:: What the exercise asks ::
Let your answer be the line containing "Anyone and everyone" and every line below it to the end of the records, copied exactly.

Stored records
########################################

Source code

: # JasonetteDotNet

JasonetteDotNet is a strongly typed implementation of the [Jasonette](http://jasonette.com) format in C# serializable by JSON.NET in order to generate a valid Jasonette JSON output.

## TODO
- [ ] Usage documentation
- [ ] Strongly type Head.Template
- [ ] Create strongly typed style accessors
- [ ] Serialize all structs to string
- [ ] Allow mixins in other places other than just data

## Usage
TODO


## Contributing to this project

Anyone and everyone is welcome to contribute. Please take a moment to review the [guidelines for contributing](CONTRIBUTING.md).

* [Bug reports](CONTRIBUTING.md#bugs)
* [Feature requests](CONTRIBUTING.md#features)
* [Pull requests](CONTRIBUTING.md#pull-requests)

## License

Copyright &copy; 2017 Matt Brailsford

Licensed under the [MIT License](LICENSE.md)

########################################

:: Response below ::
Anyone and everyone is welcome to contribute. Please take a moment to review the [guidelines for contributing](CONTRIBUTING.md).

* [Bug reports](CONTRIBUTING.md#bugs)
* [Feature requests](CONTRIBUTING.md#features)
* [Pull requests](CONTRIBUTING.md#pull-requests)

## License

Copyright &copy; 2017 Matt Brailsford

Licensed under the [MIT License](LICENSE.md)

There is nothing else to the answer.